*** RECORD SET Section Begins ***

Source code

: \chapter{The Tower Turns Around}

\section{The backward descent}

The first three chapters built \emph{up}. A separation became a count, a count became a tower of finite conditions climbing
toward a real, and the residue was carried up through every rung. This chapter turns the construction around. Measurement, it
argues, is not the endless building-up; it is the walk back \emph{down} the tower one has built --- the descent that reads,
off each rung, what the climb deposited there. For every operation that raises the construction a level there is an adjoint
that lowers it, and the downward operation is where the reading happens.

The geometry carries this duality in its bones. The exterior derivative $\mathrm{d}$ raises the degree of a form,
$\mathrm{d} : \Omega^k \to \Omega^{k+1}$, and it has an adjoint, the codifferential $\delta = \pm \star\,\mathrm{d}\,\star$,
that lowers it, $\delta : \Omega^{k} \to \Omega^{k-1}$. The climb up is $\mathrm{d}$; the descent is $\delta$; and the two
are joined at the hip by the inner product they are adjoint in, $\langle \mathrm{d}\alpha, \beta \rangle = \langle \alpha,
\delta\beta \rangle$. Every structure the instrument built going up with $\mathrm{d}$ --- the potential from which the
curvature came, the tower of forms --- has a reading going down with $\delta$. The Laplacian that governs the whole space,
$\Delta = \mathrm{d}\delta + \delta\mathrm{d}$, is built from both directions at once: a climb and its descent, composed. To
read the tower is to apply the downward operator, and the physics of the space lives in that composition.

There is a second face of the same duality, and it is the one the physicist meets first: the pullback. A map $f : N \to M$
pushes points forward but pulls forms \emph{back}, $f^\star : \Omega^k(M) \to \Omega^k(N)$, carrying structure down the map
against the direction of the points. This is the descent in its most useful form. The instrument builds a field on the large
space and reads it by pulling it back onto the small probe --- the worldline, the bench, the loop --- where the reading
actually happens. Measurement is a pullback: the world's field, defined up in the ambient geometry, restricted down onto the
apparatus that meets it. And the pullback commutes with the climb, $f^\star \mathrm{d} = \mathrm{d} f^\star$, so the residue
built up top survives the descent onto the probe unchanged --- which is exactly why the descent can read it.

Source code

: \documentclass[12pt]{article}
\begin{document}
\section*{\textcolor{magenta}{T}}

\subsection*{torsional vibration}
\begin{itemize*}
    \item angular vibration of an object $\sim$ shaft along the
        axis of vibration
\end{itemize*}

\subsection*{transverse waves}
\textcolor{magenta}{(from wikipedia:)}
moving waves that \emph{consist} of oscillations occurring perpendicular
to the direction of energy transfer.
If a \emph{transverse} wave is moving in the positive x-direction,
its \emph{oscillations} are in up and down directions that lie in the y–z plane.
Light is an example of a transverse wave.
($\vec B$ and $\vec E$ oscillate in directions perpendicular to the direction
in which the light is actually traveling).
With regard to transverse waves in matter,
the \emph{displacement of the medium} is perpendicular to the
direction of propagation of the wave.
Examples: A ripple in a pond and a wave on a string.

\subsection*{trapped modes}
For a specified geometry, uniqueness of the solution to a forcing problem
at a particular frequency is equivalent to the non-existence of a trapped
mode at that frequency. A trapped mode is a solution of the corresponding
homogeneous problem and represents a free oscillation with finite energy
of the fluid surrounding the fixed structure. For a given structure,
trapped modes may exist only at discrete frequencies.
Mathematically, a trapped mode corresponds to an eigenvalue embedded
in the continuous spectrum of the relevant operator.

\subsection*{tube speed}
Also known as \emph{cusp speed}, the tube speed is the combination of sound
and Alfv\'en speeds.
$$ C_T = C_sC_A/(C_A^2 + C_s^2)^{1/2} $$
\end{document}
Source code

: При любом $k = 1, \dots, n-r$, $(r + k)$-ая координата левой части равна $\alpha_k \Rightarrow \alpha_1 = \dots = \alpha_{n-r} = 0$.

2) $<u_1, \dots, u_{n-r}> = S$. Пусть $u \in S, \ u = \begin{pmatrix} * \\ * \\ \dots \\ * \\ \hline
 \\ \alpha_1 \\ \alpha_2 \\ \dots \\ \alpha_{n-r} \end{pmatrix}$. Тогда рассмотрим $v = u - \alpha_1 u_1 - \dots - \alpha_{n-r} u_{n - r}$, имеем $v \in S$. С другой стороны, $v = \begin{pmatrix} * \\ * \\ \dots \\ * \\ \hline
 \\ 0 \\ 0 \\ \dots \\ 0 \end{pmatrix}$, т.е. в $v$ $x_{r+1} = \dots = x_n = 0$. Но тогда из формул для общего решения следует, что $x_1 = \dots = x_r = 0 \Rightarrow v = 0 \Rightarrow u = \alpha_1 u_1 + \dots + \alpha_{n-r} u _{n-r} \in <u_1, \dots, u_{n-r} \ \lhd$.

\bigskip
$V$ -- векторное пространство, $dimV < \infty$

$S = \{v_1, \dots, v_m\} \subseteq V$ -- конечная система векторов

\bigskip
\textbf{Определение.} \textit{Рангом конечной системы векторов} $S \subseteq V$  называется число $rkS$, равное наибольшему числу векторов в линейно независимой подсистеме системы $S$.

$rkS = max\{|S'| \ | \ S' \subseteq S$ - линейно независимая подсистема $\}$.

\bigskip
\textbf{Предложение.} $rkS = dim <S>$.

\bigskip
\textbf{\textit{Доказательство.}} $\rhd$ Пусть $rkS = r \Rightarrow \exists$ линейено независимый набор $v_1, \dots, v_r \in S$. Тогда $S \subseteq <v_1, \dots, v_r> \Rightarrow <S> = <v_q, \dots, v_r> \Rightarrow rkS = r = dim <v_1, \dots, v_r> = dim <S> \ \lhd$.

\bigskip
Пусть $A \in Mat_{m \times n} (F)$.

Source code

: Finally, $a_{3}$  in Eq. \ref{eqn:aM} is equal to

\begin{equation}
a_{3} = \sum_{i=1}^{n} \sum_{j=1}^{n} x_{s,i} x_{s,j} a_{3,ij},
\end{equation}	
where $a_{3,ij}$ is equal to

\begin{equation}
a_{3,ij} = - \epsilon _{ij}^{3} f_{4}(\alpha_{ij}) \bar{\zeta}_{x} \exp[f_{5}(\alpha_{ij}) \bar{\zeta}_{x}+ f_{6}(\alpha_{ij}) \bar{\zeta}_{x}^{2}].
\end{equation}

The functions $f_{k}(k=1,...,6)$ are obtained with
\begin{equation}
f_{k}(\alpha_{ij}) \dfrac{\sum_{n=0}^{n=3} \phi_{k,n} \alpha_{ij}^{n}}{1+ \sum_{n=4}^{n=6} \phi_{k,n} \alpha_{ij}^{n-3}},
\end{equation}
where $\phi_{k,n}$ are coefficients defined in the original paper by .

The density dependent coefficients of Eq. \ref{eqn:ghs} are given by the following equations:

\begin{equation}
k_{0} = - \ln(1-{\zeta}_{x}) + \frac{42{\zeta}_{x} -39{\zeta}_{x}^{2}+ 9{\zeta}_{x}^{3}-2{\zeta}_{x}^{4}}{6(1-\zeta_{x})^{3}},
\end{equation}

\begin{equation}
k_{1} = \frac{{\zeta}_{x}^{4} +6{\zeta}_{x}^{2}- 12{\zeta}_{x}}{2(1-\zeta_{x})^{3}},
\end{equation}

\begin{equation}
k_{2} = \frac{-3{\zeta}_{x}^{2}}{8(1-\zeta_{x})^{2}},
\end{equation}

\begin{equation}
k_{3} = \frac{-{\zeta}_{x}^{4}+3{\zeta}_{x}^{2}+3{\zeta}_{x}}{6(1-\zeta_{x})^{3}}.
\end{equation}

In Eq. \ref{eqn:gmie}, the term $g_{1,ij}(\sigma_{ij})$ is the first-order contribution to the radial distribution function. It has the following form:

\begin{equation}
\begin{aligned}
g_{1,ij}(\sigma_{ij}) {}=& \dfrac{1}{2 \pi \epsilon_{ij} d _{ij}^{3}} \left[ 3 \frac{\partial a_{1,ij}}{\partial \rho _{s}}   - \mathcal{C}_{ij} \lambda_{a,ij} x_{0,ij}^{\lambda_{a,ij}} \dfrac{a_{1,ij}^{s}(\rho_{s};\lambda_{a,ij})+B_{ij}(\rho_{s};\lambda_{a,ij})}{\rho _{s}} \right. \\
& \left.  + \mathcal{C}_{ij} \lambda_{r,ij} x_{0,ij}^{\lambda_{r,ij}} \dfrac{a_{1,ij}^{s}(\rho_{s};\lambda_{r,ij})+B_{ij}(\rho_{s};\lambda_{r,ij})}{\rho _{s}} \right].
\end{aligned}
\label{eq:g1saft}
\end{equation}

*** RECORD SET Section Ends ***

Exactly as they appear, retype the lines from the start of the records through the line containing "read the tower".

• ANSWER TO THIS TASK:
Source code

: \chapter{The Tower Turns Around}

\section{The backward descent}

The first three chapters built \emph{up}. A separation became a count, a count became a tower of finite conditions climbing
toward a real, and the residue was carried up through every rung. This chapter turns the construction around. Measurement, it
argues, is not the endless building-up; it is the walk back \emph{down} the tower one has built --- the descent that reads,
off each rung, what the climb deposited there. For every operation that raises the construction a level there is an adjoint
that lowers it, and the downward operation is where the reading happens.

The geometry carries this duality in its bones. The exterior derivative $\mathrm{d}$ raises the degree of a form,
$\mathrm{d} : \Omega^k \to \Omega^{k+1}$, and it has an adjoint, the codifferential $\delta = \pm \star\,\mathrm{d}\,\star$,
that lowers it, $\delta : \Omega^{k} \to \Omega^{k-1}$. The climb up is $\mathrm{d}$; the descent is $\delta$; and the two
are joined at the hip by the inner product they are adjoint in, $\langle \mathrm{d}\alpha, \beta \rangle = \langle \alpha,
\delta\beta \rangle$. Every structure the instrument built going up with $\mathrm{d}$ --- the potential from which the
curvature came, the tower of forms --- has a reading going down with $\delta$. The Laplacian that governs the whole space,
$\Delta = \mathrm{d}\delta + \delta\mathrm{d}$, is built from both directions at once: a climb and its descent, composed. To
read the tower is to apply the downward operator, and the physics of the space lives in that composition.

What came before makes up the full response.